Les “mystérieux” obstacles

Si Las Palmas se remet tout doucement de ses blessures, la convalescence semble se réaliser sans l’appui de la mairie de San Jacinto[3]. “La mairie est corrompue depuis des années !” s’indigne Manuel, représentant de Las Palmas au conseil municipal. “Ici il n’y a pas d’eau, pas de route, rien ! Le gouvernement national a débloqué 1700 millions de pesos (730.000€) pour construire une route entre ici et San Jacinto, et cet argent s’est mystérieusement perdu !”
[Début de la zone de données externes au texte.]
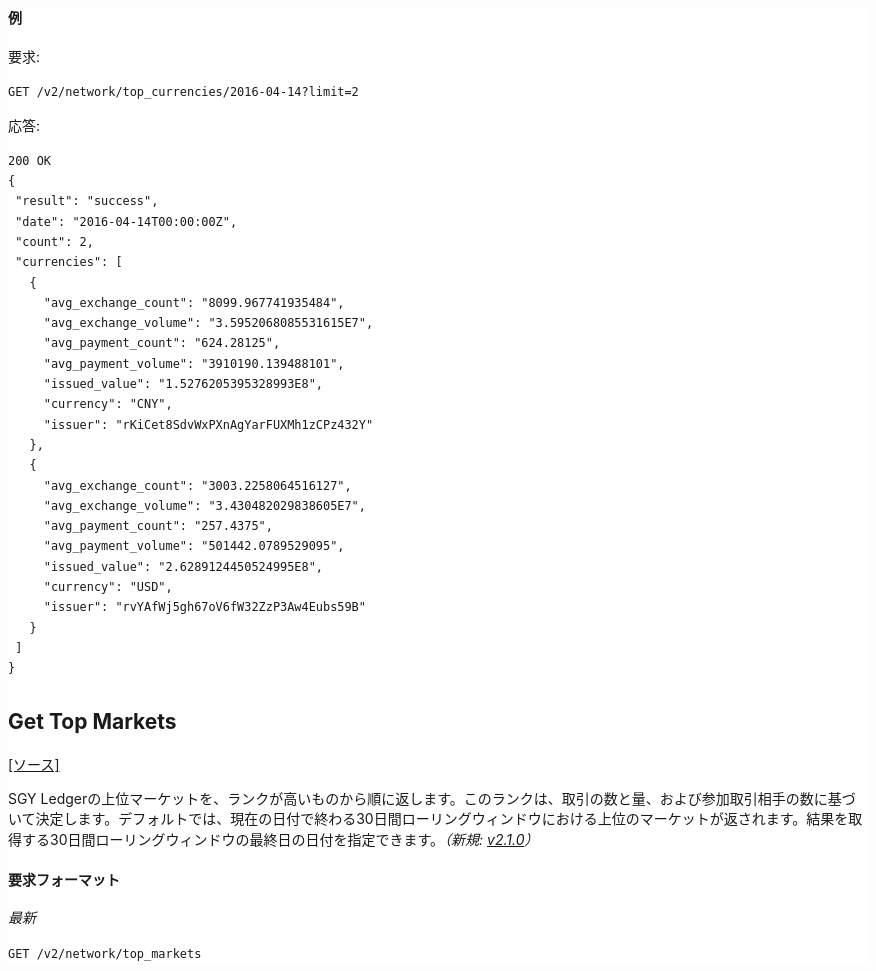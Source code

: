#### 例

要求:

```
GET /v2/network/top_currencies/2016-04-14?limit=2
```

応答:

```
200 OK
{
 "result": "success",
 "date": "2016-04-14T00:00:00Z",
 "count": 2,
 "currencies": [
   {
     "avg_exchange_count": "8099.967741935484",
     "avg_exchange_volume": "3.5952068085531615E7",
     "avg_payment_count": "624.28125",
     "avg_payment_volume": "3910190.139488101",
     "issued_value": "1.5276205395328993E8",
     "currency": "CNY",
     "issuer": "rKiCet8SdvWxPXnAgYarFUXMh1zCPz432Y"
   },
   {
     "avg_exchange_count": "3003.2258064516127",
     "avg_exchange_volume": "3.430482029838605E7",
     "avg_payment_count": "257.4375",
     "avg_payment_volume": "501442.0789529095",
     "issued_value": "2.6289124450524995E8",
     "currency": "USD",
     "issuer": "rvYAfWj5gh67oV6fW32ZzP3Aw4Eubs59B"
   }
 ]
}
```



## Get Top Markets
[[ソース]<br>](https://github.com/ripple/rippled-historical-database/blob/master/api/routes/network/topMarkets.js "Source")

SGY Ledgerの上位マーケットを、ランクが高いものから順に返します。このランクは、取引の数と量、および参加取引相手の数に基づいて決定します。デフォルトでは、現在の日付で終わる30日間ローリングウィンドウにおける上位のマーケットが返されます。結果を取得する30日間ローリングウィンドウの最終日の日付を指定できます。_（新規: [v2.1.0][]）_

#### 要求フォーマット



*最新*

```
GET /v2/network/top_markets
```


[v2.0.4]: https://github.com/ripple/rippled-historical-database/releases/tag/v2.0.4
[v2.0.5]: https://github.com/ripple/rippled-historical-database/releases/tag/v2.0.5
[v2.0.6]: https://github.com/ripple/rippled-historical-database/releases/tag/v2.0.6
[v2.0.7]: https://github.com/ripple/rippled-historical-database/releases/tag/v2.0.7
[v2.0.8]: https://github.com/ripple/rippled-historical-database/releases/tag/v2.0.8
[v2.1.0]: https://github.com/ripple/rippled-historical-database/releases/tag/v2.1.0
[v2.2.0]: https://github.com/ripple/rippled-historical-database/releases/tag/v2.2.0
[v2.3.0]: https://github.com/ripple/rippled-historical-database/releases/tag/v2.3.0
[v2.3.2]: https://github.com/ripple/rippled-historical-database/releases/tag/v2.3.2
[v2.3.5]: https://github.com/ripple/rippled-historical-database/releases/tag/v2.3.5
[v2.3.7]: https://github.com/ripple/rippled-historical-database/releases/tag/v2.3.7
[v2.4.0]: https://github.com/ripple/rippled-historical-database/releases/tag/v2.4.0
[トランザクションオブジェクト]: #トランザクションオブジェクト
[トランザクションオブジェクト]: #トランザクションオブジェクト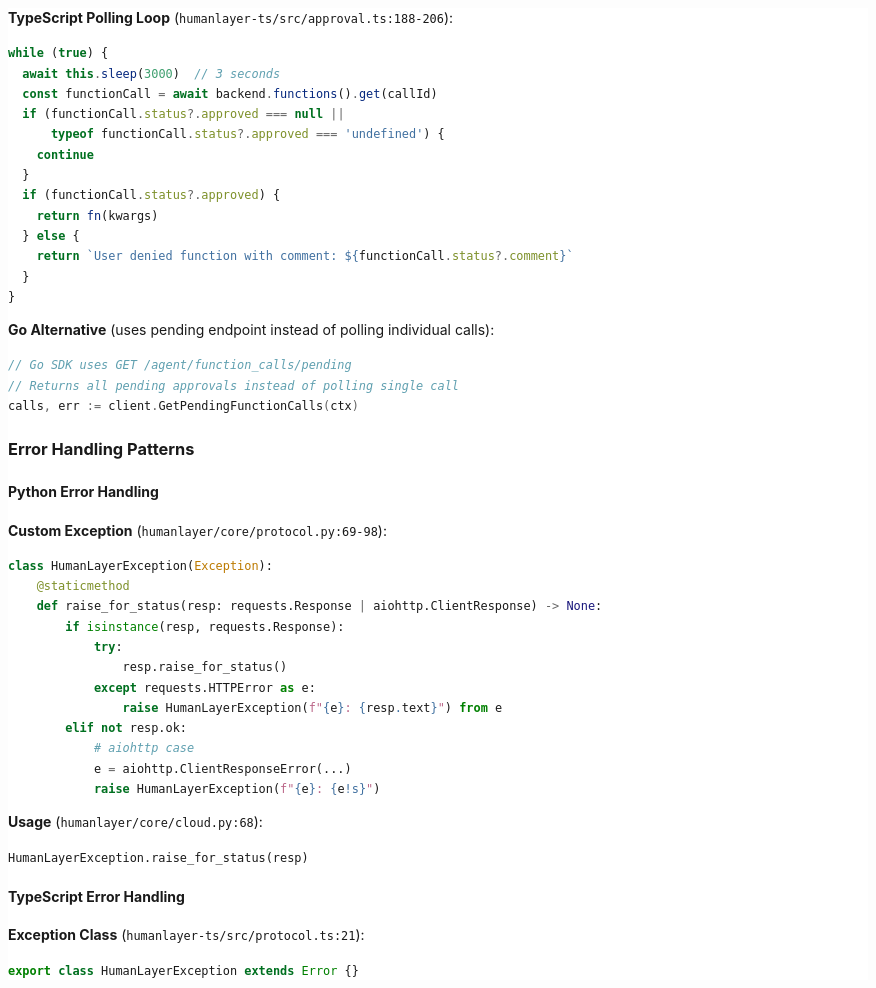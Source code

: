 **TypeScript Polling Loop** (`humanlayer-ts/src/approval.ts:188-206`):
```typescript
while (true) {
  await this.sleep(3000)  // 3 seconds
  const functionCall = await backend.functions().get(callId)
  if (functionCall.status?.approved === null ||
      typeof functionCall.status?.approved === 'undefined') {
    continue
  }
  if (functionCall.status?.approved) {
    return fn(kwargs)
  } else {
    return `User denied function with comment: ${functionCall.status?.comment}`
  }
}
```

**Go Alternative** (uses pending endpoint instead of polling individual calls):
```go
// Go SDK uses GET /agent/function_calls/pending
// Returns all pending approvals instead of polling single call
calls, err := client.GetPendingFunctionCalls(ctx)
```

### Error Handling Patterns

#### Python Error Handling

**Custom Exception** (`humanlayer/core/protocol.py:69-98`):
```python
class HumanLayerException(Exception):
    @staticmethod
    def raise_for_status(resp: requests.Response | aiohttp.ClientResponse) -> None:
        if isinstance(resp, requests.Response):
            try:
                resp.raise_for_status()
            except requests.HTTPError as e:
                raise HumanLayerException(f"{e}: {resp.text}") from e
        elif not resp.ok:
            # aiohttp case
            e = aiohttp.ClientResponseError(...)
            raise HumanLayerException(f"{e}: {e!s}")
```

**Usage** (`humanlayer/core/cloud.py:68`):
```python
HumanLayerException.raise_for_status(resp)
```

#### TypeScript Error Handling

**Exception Class** (`humanlayer-ts/src/protocol.ts:21`):
```typescript
export class HumanLayerException extends Error {}
```
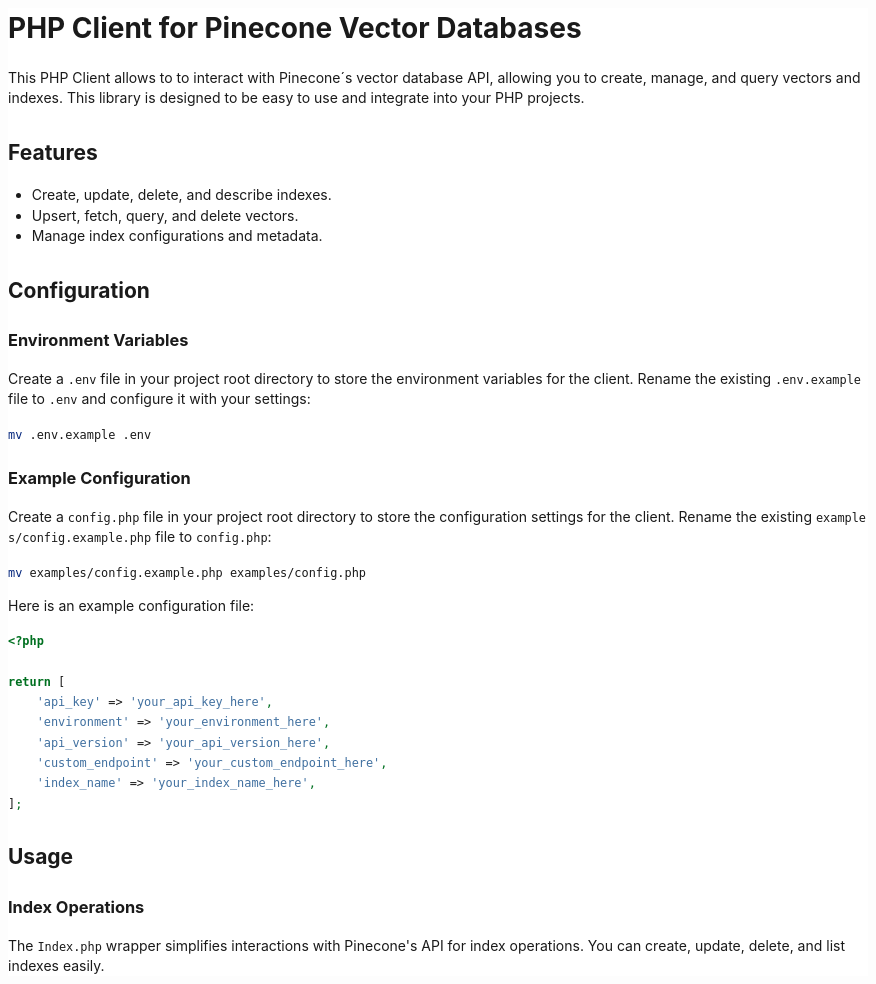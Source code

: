 # PHP Client for Pinecone Vector Databases

This PHP Client allows to to interact with Pinecone´s vector database API, allowing you to create, manage, and query vectors and indexes. This library is designed to be easy to use and integrate into your PHP projects.

## Features

- Create, update, delete, and describe indexes.
- Upsert, fetch, query, and delete vectors.
- Manage index configurations and metadata.



## Configuration

### Environment Variables

Create a `.env` file in your project root directory to store the environment variables for the client. Rename the existing `.env.example` file to `.env` and configure it with your settings:

```bash
mv .env.example .env
```

### Example Configuration

Create a `config.php` file in your project root directory to store the configuration settings for the client. Rename the existing `examples/config.example.php` file to `config.php`:

```bash
mv examples/config.example.php examples/config.php
```

Here is an example configuration file:

```php
<?php

return [
    'api_key' => 'your_api_key_here',
    'environment' => 'your_environment_here',
    'api_version' => 'your_api_version_here',
    'custom_endpoint' => 'your_custom_endpoint_here',
    'index_name' => 'your_index_name_here',
];
```

## Usage

### Index Operations

The `Index.php` wrapper simplifies interactions with Pinecone's API for index operations. You can create, update, delete, and list indexes easily.

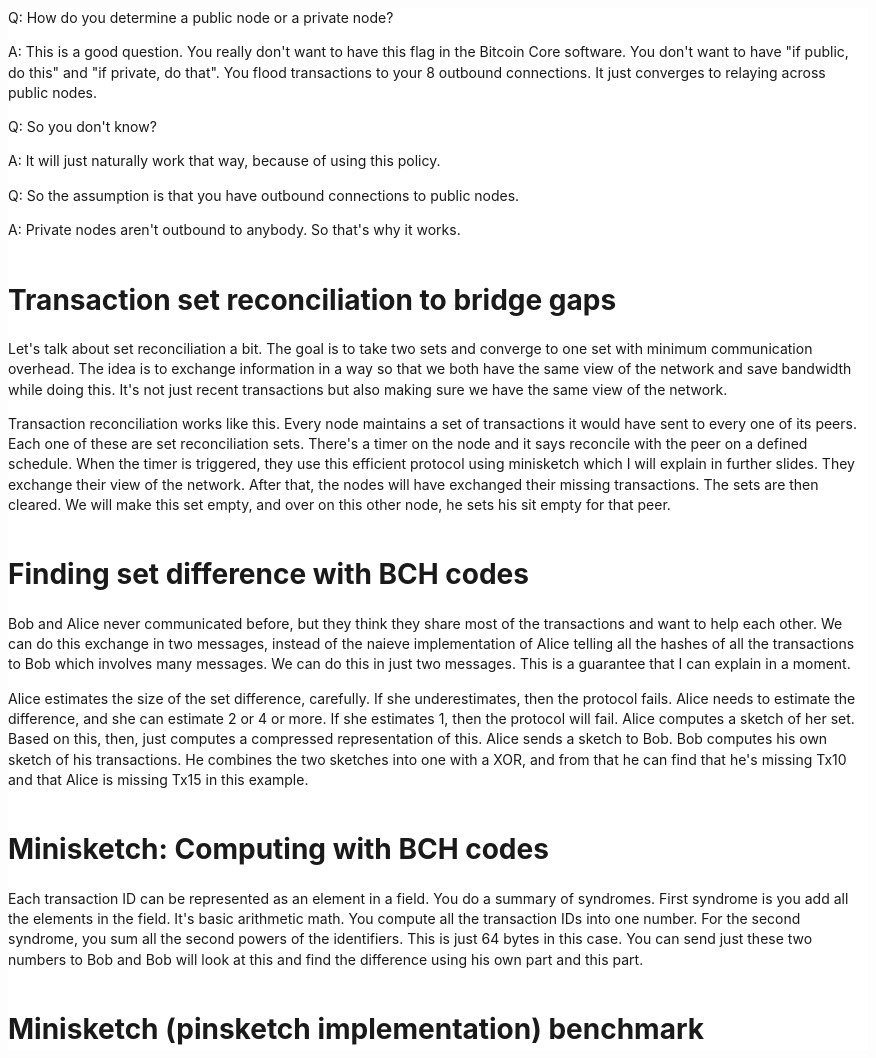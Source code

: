 Q: How do you determine a public node or a private node?

A: This is a good question. You really don't want to have this flag in the Bitcoin Core software. You don't want to have "if public, do this" and "if private, do that". You flood transactions to your 8 outbound connections. It just converges to relaying across public nodes.

Q: So you don't know?

A: It will just naturally work that way, because of using this policy.

Q: So the assumption is that you have outbound connections to public nodes.

A: Private nodes aren't outbound to anybody. So that's why it works.

# Transaction set reconciliation to bridge gaps

Let's talk about set reconciliation a bit. The goal is to take two sets and converge to one set with minimum communication overhead. The idea is to exchange information in a way so that we both have the same view of the network and save bandwidth while doing this. It's not just recent transactions but also making sure we have the same view of the network.

Transaction reconciliation works like this. Every node maintains a set of transactions it would have sent to every one of its peers. Each one of these are set reconciliation sets. There's a timer on the node and it says reconcile with the peer on a defined schedule. When the timer is triggered, they use this efficient protocol using minisketch which I will explain in further slides. They exchange their view of the network. After that, the nodes will have exchanged their missing transactions. The sets are then cleared. We will make this set empty, and over on this other node, he sets his sit empty for that peer.

# Finding set difference with BCH codes

Bob and Alice never communicated before, but they think they share most of the transactions and want to help each other. We can do this exchange in two messages, instead of the naieve implementation of Alice telling all the hashes of all the transactions to Bob which involves many messages. We can do this in just two messages. This is a guarantee that I can explain in a moment.

Alice estimates the size of the set difference, carefully. If she underestimates, then the protocol fails. Alice needs to estimate the difference, and she can estimate 2 or 4 or more. If she estimates 1, then the protocol will fail. Alice computes a sketch of her set. Based on this, then, just computes a compressed representation of this. Alice sends a sketch to Bob. Bob computes his own sketch of his transactions. He combines the two sketches into one with a XOR, and from that he can find that he's missing Tx10 and that Alice is missing Tx15 in this example.

# Minisketch: Computing with BCH codes

Each transaction ID can be represented as an element in a field. You do a summary of syndromes. First syndrome is you add all the elements in the field. It's basic arithmetic math. You compute all the transaction IDs into one number. For the second syndrome, you sum all the second powers of the identifiers. This is just 64 bytes in this case. You can send just these two numbers to Bob and Bob will look at this and find the difference using his own part and this part.

# Minisketch (pinsketch implementation) benchmark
[1]Las Palmas fait administrativement partie de San Jacinto.

 

La route est effectivement catastrophique : semblable à des montagnes russes, le petit chemin de terre présente sur 30 kilomètres de profondes cavités et d’énormes bosses que seuls les pick-up et motos tout terrain peuvent affronter. Pendant la saison des pluies, le chemin devient totalement impraticable et Las Palmas s’isole du monde.

En ce qui concerne l’électricité, Manuel fulmine : “il y a 15 ans, on avait de la lumière ici. D’ailleurs, tous les poteaux et les fils sont encore là. Mais il y a deux kilomètres de câbles qui se sont [mystérieusement] perdus. Et malgré nos réclamations, toujours pas de courant,” se désespère-t-il, les yeux rivés sur un poteau électrique inerte.

Peu à peu, le village de Las Palmas semble guérir et sortir de la torpeur dans laquelle il s’était plongé. Les villageois reviennent et reprennent possession de ce qu’ils avaient si précipitamment abandonné. Des voix s’élèvent et exigent justice, des voix dont l’écho parvient jusqu’aux plus hautes instances de Bogotá.

Et ce hameau n’est pas le seul : des centaines de villages similaires tentent difficilement de réapparaitre sur les cartes et dans les documents officiels. La violence aura effacé ces villages, à la justice de leur redonner vie.

Cependant, l’isolement dont est victime Las Palmas, le manque total de services urbains et la perte mystérieuse de fonds qui lui sont destinés, autant de facteurs qui paralysent sa guérison.

Mamita Lucía n’a surement pas versé sa dernière larme.